Voluntary Amalgamation: Angus said, “If a municipal community has the critical mass to manage its own distribution system it would be incumbent on the Review Panel to demonstrate how the service can meet the needs of the users of the power supply as well or better with less cost through some other structure, one that does not jeopardize existing cost effectiveness or risk loss of collateral benefits to ratepayers. As to practicalities, the Review Panel…will need to understand the impact of factors unique to the Northwest Region, such as distance. Principles guiding any amalgamation process should include voluntary participation by the parties involved rather than a forced amalgamation based on what make sense in Southern Ontario.”
Business Case Policy: Under the current policies of the Government of Ontario a business case is required for the construction of any new distribution or transmission lines. The proponent, be it a new mine or a new generator, must pay for the construction of the required line to connect to the grid.
Angus commented, “As the Northwest is on the threshold of massive investments in mining, requiring significant construction and operation of infrastructure – from roads to telecommunications, to rail to electrical transmission or distribution – it is patently unfair for the northwest region and those who invest here to be forced to pay for the infrastructure that was publicly paid for to allow for the development of southern Ontario. This policy is not only unfair, but is discriminatory, in its requirement that the remote First Nations who must rely on expensive (from both an economic and an environmental perspective) diesel generation must prove a business case in order to be connected to the provincial grid.”

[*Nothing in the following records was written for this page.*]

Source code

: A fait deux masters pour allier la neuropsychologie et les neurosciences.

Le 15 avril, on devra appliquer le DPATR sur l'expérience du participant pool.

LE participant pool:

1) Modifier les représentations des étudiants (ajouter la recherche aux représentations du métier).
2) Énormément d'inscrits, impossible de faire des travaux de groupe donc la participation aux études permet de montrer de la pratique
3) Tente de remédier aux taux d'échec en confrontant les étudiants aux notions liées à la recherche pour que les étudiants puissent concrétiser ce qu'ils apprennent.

Bottom Up Planning: Requirements-type infrastructure planning starts on the premise that a problem has already been accurately identified and properly understood by the planner and that the proposed change will address the problem. The planning that results involves selection of a process, structure or system that will bring about the change. The final steps are the efficient implementation of the process, structure or system selected and an assessment as to whether it has been effective in addressing the identified problem.
By contrast, needs-analysis starts with a broad inquiry as to what the end users or beneficiaries of the infrastructure actually need and should reasonably expect to have. The planning that is involved turns on development of changes that can be expected to address the needs that the users or beneficiaries of the infrastructure have identified. There is no final step in needs-analysis planning; rather, there are objective assessments, and ongoing re-assessments, as to whether the infrastructure changes that have been developed and implemented actually address the needs of the users and beneficiaries and, where they do not do so on a continuing basis, needs-analysis planning continues.
Angus explained, “The distinction between requirements planning and needs-analysis planning is useful because what the Northwest Region has not had, in relation to power system infrastructure development in particular, is adequate needs-analysis planning. NOMA asks that the Review Panel recognize that the planning for the power system, distribution in particular, in Northwest Region should start with needs-based planning.”
Angus indicated that the panel members, all former members of the Ontario Legislature, were receptive to the arguments and reflected a recognition that the Northwest is different in many ways. “I am optimistic that the message got through,” concluded Angus.
The full presentation is available at www.noma.on.ca
NOMA represents the interests of 37 municipalities from Kenora and Rainy River in the west to Hornepayne and Wawa in the east. It provides leadership in advocating regional interests to all orders of government and other organizations.